James Devaney. Getty Images.

I'm just guesstimating, but I'd say if you're reading this, you're not overly familiar with Cynthia Nixon. One, because I think if you drew a Venn Diagram of Barstool readers and "Sex and the City" viewers, the subset represented by the overlap of those two circles would be a pretty narrow sliver. And two, judging by the non-factor she was in New York governor's race a couple of year's ago, her following is, oh, let's just say, limited. 

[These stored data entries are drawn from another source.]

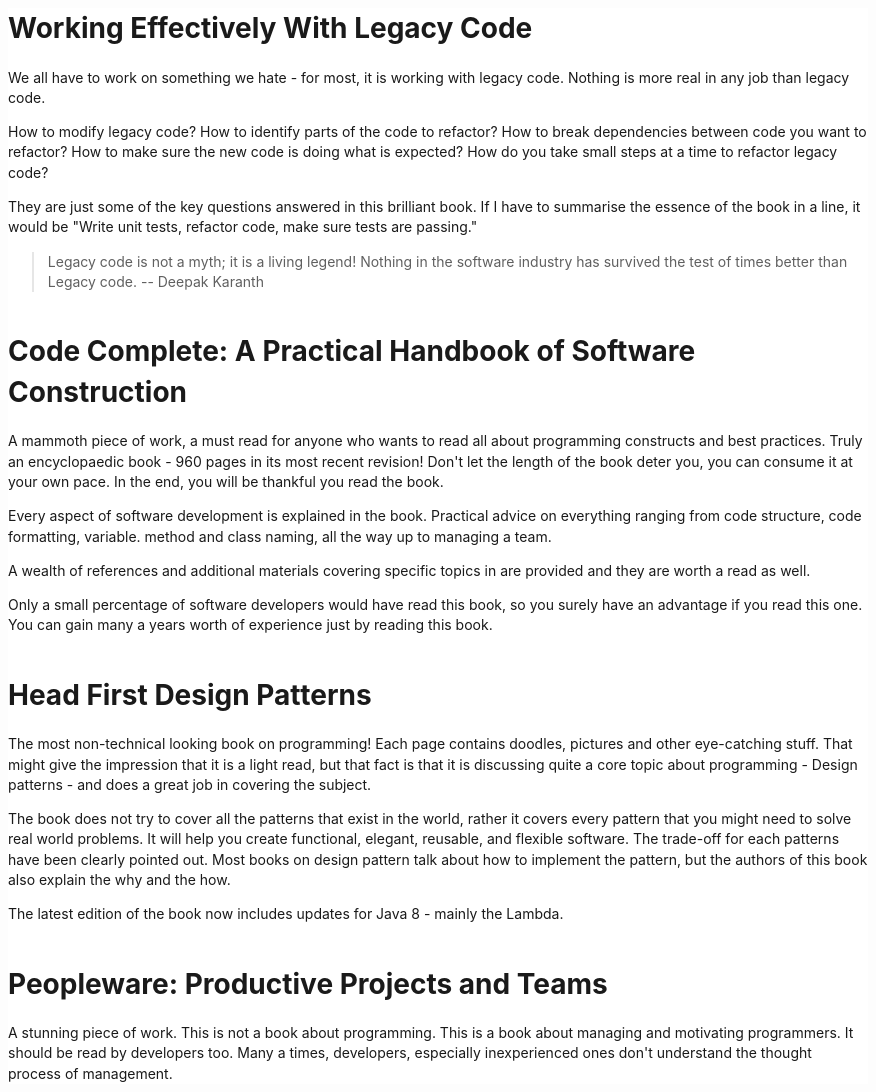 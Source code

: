 # Working Effectively With Legacy Code
We all have to work on something we hate - for most, it is working with legacy code. Nothing is more real in any job than legacy code.

How to modify legacy code? How to identify parts of the code to refactor? How to break dependencies between code you want to refactor? How to make sure the new code is doing what is expected? How do you take small steps at a time to refactor legacy code?

They are just some of the key questions answered in this brilliant book. If I have to summarise the essence of the book in a line, it would be "Write unit tests, refactor code, make sure tests are passing."

> Legacy code is not a myth; it is a living legend! Nothing in the software industry has survived the test of times better than Legacy code.
-- Deepak Karanth

# Code Complete: A Practical Handbook of Software Construction
A mammoth piece of work, a must read for anyone who wants to read all about programming constructs and best practices. Truly an encyclopaedic book - 960 pages in its most recent revision! Don't let the length of the book deter you, you can consume it at your own pace. In the end, you will be thankful you read the book.

Every aspect of software development is explained in the book. Practical advice on everything ranging from code structure, code formatting, variable. method and class naming, all the way up to managing a team.

A wealth of references and additional materials covering specific topics in are provided and they are worth a read as well.

Only a small percentage of software developers would have read this book, so you surely have an advantage if you read this one. You can gain many a years worth of experience just by reading this book.

# Head First Design Patterns
The most non-technical looking book on programming! Each page contains doodles, pictures and other eye-catching stuff. That might give the impression that it is a light read, but that fact is that it is discussing quite a core topic about programming - Design patterns - and does a great job in covering the subject.

The book does not try to cover all the patterns that exist in the world, rather it covers every pattern that you might need to solve real world problems. It will help you create functional, elegant, reusable, and flexible software. The trade-off for each patterns have been clearly pointed out. Most books on design pattern talk about how to implement the pattern, but the authors of this book also explain the why and the how.

The latest edition of the book now includes updates for Java 8 - mainly the Lambda.

# Peopleware: Productive Projects and Teams
A stunning piece of work. This is not a book about programming. This is a book about managing and motivating programmers. It should be read by developers too. Many a times, developers, especially inexperienced ones don't understand the thought process of management.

But apparently she has ideas for what's ailing us. And an approach to economics, business and law enforcement that is interesting coming from someone who got famous play-acting a fictional character in a show about women who spend all day in designer shoes carrying handbags that cost more than my car:

Daily Mail - Cynthia Nixon has been slammed for suggesting CVS should let people steal from stores rather than locking up goods like laundry detergent. …

She was slammed by people who said the solution was not to invite theft. 

CVS, Walgreens and Duane Reade have been locking up items for years to deter thieves. 

Critics said Cynthia's tweet pointed to how irregularly she visited the stores, which have been locking things up since long before the pandemic began. …

Nixon lives in a $3.2million apartment with her wife Christine and their three children. …

Crime in New York City soared by 30 percent this week compared to the same week last year and robberies were 70 percent higher. 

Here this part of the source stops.